My encounters in a yoga ashram altered my perception of life

I stepped out of my journalism career three times in my life before retiring for good. The first was when I decided to move to the ashram where I could immerse myself in yoga philosophy and practice. Responding to Swami’s invitation to settle into her rural setup was something I did slowly and deliberately, with a large degree of trepidation. As I relate in my Yoga Bootcamp novel, the daily life was intense and evolving. Leaving the ashram was a different matter, with others largely resolving the outcome – out you go. For weeks afterward, I felt myself falling helplessly through space. Eventually, I reestablished my feet on the ground and then headed off for a new life in a town I call Prairie Depot.

The paperback cover …

What happened for me during my residency was life-changing. I regard it as my master’s degree and my introduction to psychotherapy of an amateur sort. Among other things, it led me to the Society of Friends, or Quakers, which turned out to be the faith of my Hodgson ancestors from the 1660s down through my great-grandfather.

In the novel, I chose to confine the structure to a single day, in part because I had so many lingering questions I could not answer. Yes, within that day individuals could look back on their previous history, but the focus was on the NOW. And a lot could happen there in a 24-hour span. Besides, as I later learned through some candid discussions with a former Episcopal nun, monastic life has some commonalities of its own. As she said, some of the most intense interactions came in trying to choose the flavor of ice cream when the rare opportunity arose. I’ll argue you’re the most human under such rarified circumstances.

On top of everything, when I was drafting the book, I was out of contact with the place and its people. Critically, I had refused an order to return to the ashram after I’d married and moved to Washington state and a follow-up stipulation of heavy financial support was out of the question. A half-dozen years later, back on the East Coast, I had an opportunity to stop by but was not admitted into the house. I did learn that Swami had died and I sat by her grave. So much for making amends.

… and the back cover.

Since then, I’ve reconnected through social media with some of the key players and had a few assumptions, not in the story, deflated. In addition, Devan Malore’s “The Churning” reflects life there a few years after I’d moved on.

The story itself could have gone another way, if I hadn’t wanted to present the ideals that drew us together and kept us going.
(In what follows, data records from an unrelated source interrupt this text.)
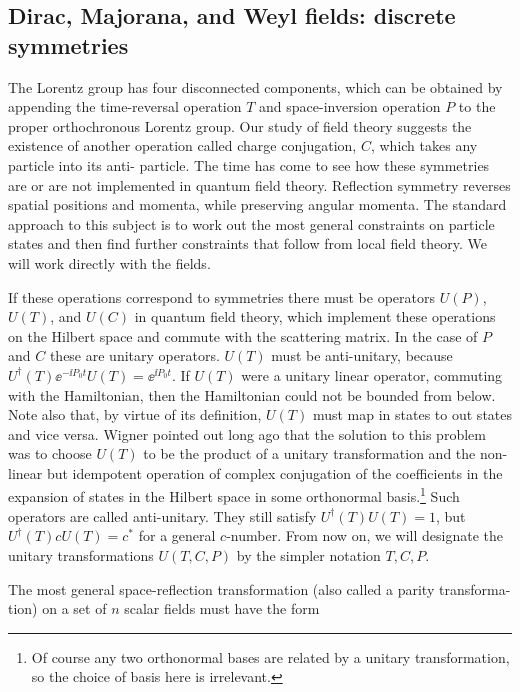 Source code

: \subsection{Dirac, Majorana, and Weyl fields: discrete symmetries}

The Lorentz group has four disconnected components, which can be obtained by
appending the time-reversal operation $T$ and space-inversion operation $P$ to the proper
orthochronous Lorentz group. Our study of field theory suggests the existence of
another operation called charge conjugation, $C$, which takes any particle into its anti-
particle. The time has come to see how these symmetries are or are not implemented
in quantum field theory. Reflection symmetry reverses spatial positions and momenta,
while preserving angular momenta. The standard approach to this subject is to work
out the most general constraints on particle states and then find further constraints
that follow from local field theory. We will work directly with the fields.

If these operations correspond to symmetries there must be operators $U(P)$, $U(T)$,
and $U(C)$ in quantum field theory, which implement these operations on the Hilbert
space and commute with the scattering matrix. In the case of $P$ and $C$ these are unitary
operators. $U(T)$ must be anti-unitary, because $U^\dagger(T)\ee^{-\ii P_0t}U(T)=\ee^{\ii P_0t}$. If $U(T)$
were a unitary linear operator, commuting with the Hamiltonian, then the Hamiltonian
could not be bounded from below. Note also that, by virtue of its definition, $U(T)$ must
map in states to out states and vice versa. Wigner pointed out long ago that the solution
to this problem was to choose $U(T)$ to be the product of a unitary transformation and
the non-linear but idempotent operation of complex conjugation of the coefficients in
the expansion of states in the Hilbert space in some orthonormal basis.\footnote[8]{Of course any two orthonormal bases are related by a unitary transformation, so the choice of basis here is irrelevant.}
Such operators are called anti-unitary. They still satisfy $U^\dagger(T)U(T)=1$, but $U^\dagger(T)cU(T)=c^*$
for a general $c$-number. From now on, we will designate the unitary transformations
$U(T,C,P)$ by the simpler notation $T,C,P$.

The most general space-reflection transformation (also called a parity transforma-
tion) on a set of $n$ scalar fields must have the form

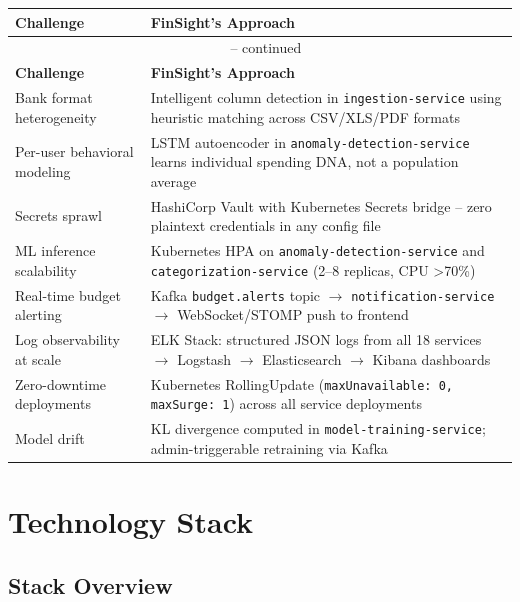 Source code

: \documentclass[12pt,a4paper]{report}
\begin{document}
\begin{longtable}{p{3.5cm} p{10.5cm}}
\toprule
\textbf{Challenge} & \textbf{FinSight's Approach} \\
\midrule
\endfirsthead
\multicolumn{2}{c}{\tablename\ \thetable{} -- continued}\\
\toprule
\textbf{Challenge} & \textbf{FinSight's Approach} \\
\midrule
\endhead
\bottomrule
\endlastfoot

Bank format heterogeneity & Intelligent column detection in \texttt{ingestion-service} using heuristic matching across CSV/XLS/PDF formats \\[4pt]
Per-user behavioral modeling & LSTM autoencoder in \texttt{anomaly-detection-service} learns individual spending DNA, not a population average \\[4pt]
Secrets sprawl & HashiCorp Vault with Kubernetes Secrets bridge -- zero plaintext credentials in any config file \\[4pt]
ML inference scalability & Kubernetes HPA on \texttt{anomaly-detection-service} and \texttt{categorization-service} (2--8 replicas, CPU \textgreater 70\%) \\[4pt]
Real-time budget alerting & Kafka \texttt{budget.alerts} topic $\rightarrow$ \texttt{notification-service} $\rightarrow$ WebSocket/STOMP push to frontend \\[4pt]
Log observability at scale & ELK Stack: structured JSON logs from all 18 services $\rightarrow$ Logstash $\rightarrow$ Elasticsearch $\rightarrow$ Kibana dashboards \\[4pt]
Zero-downtime deployments & Kubernetes RollingUpdate (\texttt{maxUnavailable: 0, maxSurge: 1}) across all service deployments \\[4pt]
Model drift & KL divergence computed in \texttt{model-training-service}; admin-triggerable retraining via Kafka \\[4pt]
\end{longtable}

\chapter{Technology Stack}

\section{Stack Overview}
\end{document}
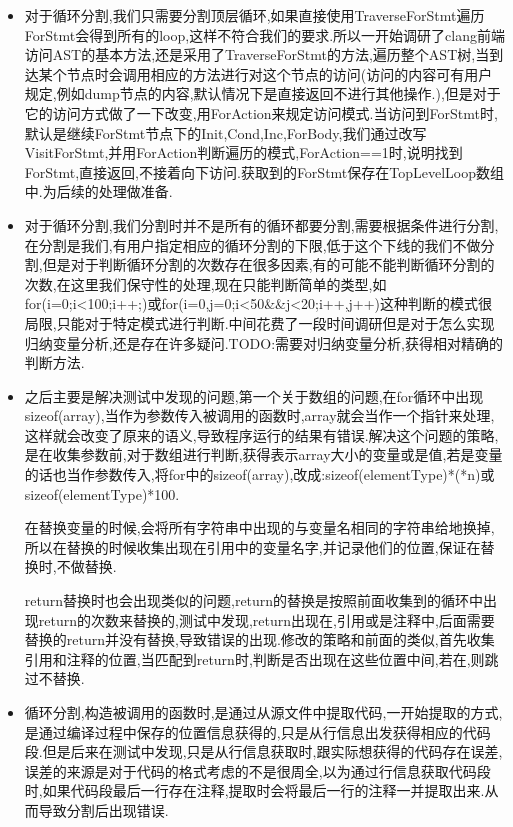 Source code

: \begin{itemize}
\item{对于循环分割,我们只需要分割顶层循环,如果直接使用TraverseForStmt遍历ForStmt会得到所有的loop,这样不符合我们的要求.所以一开始调研了clang前端访问AST的基本方法,还是采用了TraverseForStmt的方法,遍历整个AST树,当到达某个节点时会调用相应的方法进行对这个节点的访问(访问的内容可有用户规定,例如dump节点的内容,默认情况下是直接返回不进行其他操作.),但是对于它的访问方式做了一下改变,用ForAction来规定访问模式.当访问到ForStmt时,默认是继续ForStmt节点下的Init,Cond,Inc,ForBody,我们通过改写VisitForStmt,并用ForAction判断遍历的模式,ForAction==1时,说明找到ForStmt,直接返回,不接着向下访问.获取到的ForStmt保存在TopLevelLoop数组中.为后续的处理做准备.}

\item{对于循环分割,我们分割时并不是所有的循环都要分割,需要根据条件进行分割,在分割是我们,有用户指定相应的循环分割的下限,低于这个下线的我们不做分割,但是对于判断循环分割的次数存在很多因素,有的可能不能判断循环分割的次数,在这里我们保守性的处理,现在只能判断简单的类型,如for(i=0;i<100;i++;)或for(i=0,j=0;i<50\&\&j<20;i++,j++)这种判断的模式很局限,只能对于特定模式进行判断.中间花费了一段时间调研但是对于怎么实现归纳变量分析,还是存在许多疑问.TODO:需要对归纳变量分析,获得相对精确的判断方法.}

\item{之后主要是解决测试中发现的问题,第一个关于数组的问题,在for循环中出现sizeof(array),当作为参数传入被调用的函数时,array就会当作一个指针来处理,这样就会改变了原来的语义,导致程序运行的结果有错误.解决这个问题的策略,是在收集参数前,对于数组进行判断,获得表示array大小的变量或是值,若是变量的话也当作参数传入,将for中的sizeof(array),改成:sizeof(elementType)*(*n)或sizeof(elementType)*100.
     
     在替换变量的时候,会将所有字符串中出现的与变量名相同的字符串给地换掉,所以在替换的时候收集出现在引用中的变量名字,并记录他们的位置,保证在替换时,不做替换.

     return替换时也会出现类似的问题,return的替换是按照前面收集到的循环中出现return的次数来替换的,测试中发现,return出现在,引用或是注释中,后面需要替换的return并没有替换,导致错误的出现.修改的策略和前面的类似,首先收集引用和注释的位置,当匹配到return时,判断是否出现在这些位置中间,若在,则跳过不替换.
     }


\item{循环分割,构造被调用的函数时,是通过从源文件中提取代码,一开始提取的方式,是通过编译过程中保存的位置信息获得的,只是从行信息出发获得相应的代码段.但是后来在测试中发现,只是从行信息获取时,跟实际想获得的代码存在误差,误差的来源是对于代码的格式考虑的不是很周全,以为通过行信息获取代码段时,如果代码段最后一行存在注释,提取时会将最后一行的注释一并提取出来.从而导致分割后出现错误.
     
}
\end{itemize}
Especially the humor and playfulness.

More compelling for many readers would have been a more sordid tale of just one more “new religion” outfit run into scandal of a sexual or financial sort, preferably both. There were enough elements for that, as I’ve since learned.

The story first came out as a pioneering ebook in PDF format only and was later updated to Smashwords and its affiliated partners. A more recent, quite thorough recasting (again, blame the influence of Cassia in “What’s Left”) changed Swami from female to male and introduced Jaya as one of the eight resident yogis, thus linking her to the heftier Nearly Canaan novel. Besides, the transformation made Swami more acceptable to the expectations of many readers and allowed the Big Pumpkin and Elvis dimensions. The role was already unconventional enough, and this was more fun.

Am I still doing yoga? If you mean hatha, the physical exercises, let me say rarely and embarrassingly, at that. As exercise, I’ll substitute my daily laps in the swimming pool, and as meditation, my weekly Quaker meeting for worship. And no, I’m no longer vegetarian, other than when I voluntarily follow the Greek Orthodox “fasting” of Advent and Great Lent (again, blame Cassia), though I also eat much less flesh than most Americans. Actually, in these seasons, the Eastern Orthodox Christians are stricter than we yogis were.

I do wish there were a similar haven for youth today, one freed from the burden of student college debt. I’ll let “Yoga Bootcamp” stand where it does.

 

On relating to some special place you’ve explored in depth 

Tourists may get a taste of a distinctive natural wonder in a particular landscape during their brief stay, usually in prime season, but it’s not the same as dwelling there through an entire year. A winter night or storm, for example, is a much different cosmos than a summer day.

I’ve been fortunate to have experienced some remarkable destinations through all their varying weather, thanks to my career moves, but never to the degree of living largely alone, as Henry David Thoreau did at Walden Pond or Henry Beston along the dunes on Cape Cod.

I’ve come to know both places firsthand over the rotating years, and so reading the two classic books that emerged from them evoked personal awareness of scenes that likely struck the general reader as exotic or even confounding. I never would have appreciated them the same way had I still been in the Midwest or Pacific Northwest, for certain. Quite simply, the encounters provided a stronger foundation for revelation of so much I had missed.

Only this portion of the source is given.